California filed a lawsuit against Amazon on Wednesday, alleging the e-commerce giant violated the state's antitrust and unfair competition laws by increasing prices across the state and “stifled competition.”
In a news release, Attorney General Rob Bonta said Amazon requires third-party sellers to enter contracts that prohibit them from selling their products for a lower price on competitor's websites, like Walmart, Target, or eBay.
Bonta said this practice has allowed Amazon to dominate the online marketplace by not allowing other retailers to compete.
“For years, California consumers have paid more for their online purchases because of Amazon's anticompetitive contracting practices,” said Bonta in the news release. “Amazon coerces merchants into agreements that keep prices artificially high, knowing full well that they can't afford to say no. With other e-commerce platforms unable to compete on price, consumers turn to Amazon as a one-stop shop for all their purchases. This perpetuates Amazon's market dominance, allowing the company to make increasingly untenable demands on its merchants and costing consumers more at checkout across California."
According to the lawsuit, if the seller does offer their products elsewhere for a lower price, Amazon allegedly penalizes the merchant by possibly terminating or suspending them from selling on Amazon.

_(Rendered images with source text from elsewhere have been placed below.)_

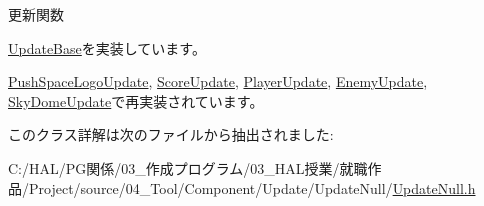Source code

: 更新関数 



\mbox{\hyperlink{class_update_base_a9fdc8924001cf6fa89c1f5fa0d867682}{Update\+Base}}を実装しています。



\mbox{\hyperlink{class_push_space_logo_update_aa07fe6f6f4f072e1f81bc6708dd4727e}{Push\+Space\+Logo\+Update}}, \mbox{\hyperlink{class_score_update_aae2b398784079a651ed92eb4c634b1c9}{Score\+Update}}, \mbox{\hyperlink{class_player_update_af6e1b8ca60399f232e64d2acb4968c75}{Player\+Update}}, \mbox{\hyperlink{class_enemy_update_ae9662f3a2d064dc69c0d68293e60f051}{Enemy\+Update}}, \mbox{\hyperlink{class_sky_dome_update_ae163cb90e4de561fe1f7b2cb311be331}{Sky\+Dome\+Update}}で再実装されています。



このクラス詳解は次のファイルから抽出されました\+:\begin{DoxyCompactItemize}
\item 
C\+:/\+H\+A\+L/\+P\+G関係/03\+\_\+作成プログラム/03\+\_\+\+H\+A\+L授業/就職作品/\+Project/source/04\+\_\+\+Tool/\+Component/\+Update/\+Update\+Null/\mbox{\hyperlink{_update_null_8h}{Update\+Null.\+h}}\end{DoxyCompactItemize}
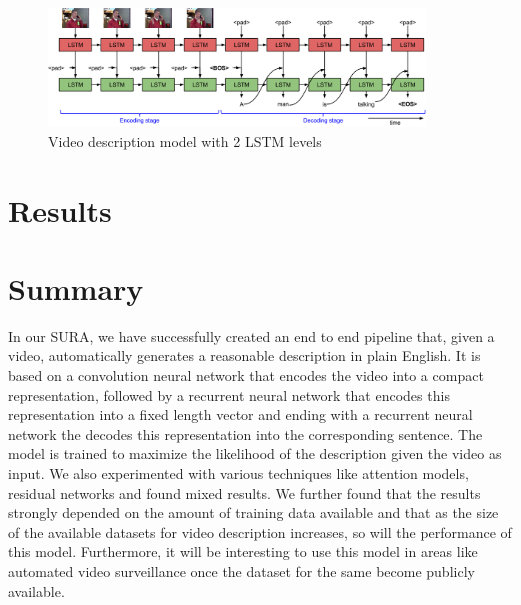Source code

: \documentclass[12pt]{article}
\begin{document}
				\begin{figure}[ht!]
				\centering
					\includegraphics[width=10cm]{s2vt.png}
					\caption{Video description model with 2 LSTM levels\label{fig1}}
				\end{figure}

\section{Results}

\section{Summary}
	In our SURA, we have successfully created an end to end pipeline that, given a video, automatically
	generates a reasonable description in plain English. It is based on a convolution neural network that
	encodes the video into a compact representation, followed by a recurrent neural network that encodes
	this representation into a fixed length vector and ending with a recurrent neural network the decodes this
	representation into the corresponding sentence. The model is trained to maximize the likelihood of the description
	given the video as input. We also experimented with various techniques like attention models, residual networks and 
	found mixed results. We further found that the results strongly depended on the amount of training data available and
	that as the size of the available datasets for video description increases, so will the performance of this model.
	Furthermore, it will be interesting to use this model in areas like automated video surveillance once the dataset
	for the same become publicly available.
\end{document}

"The reality is: Many of the products we buy online would be cheaper if market forces were left unconstrained," Bonta said in a statement. "With today's lawsuit, we're fighting back. We won't allow Amazon to bend the market to its will at the expense of California consumers, small business owners, and a fair and competitive economy.”
In the lawsuit, California seeks to stop the e-commerce company from entering contracts with sellers that harm price competition.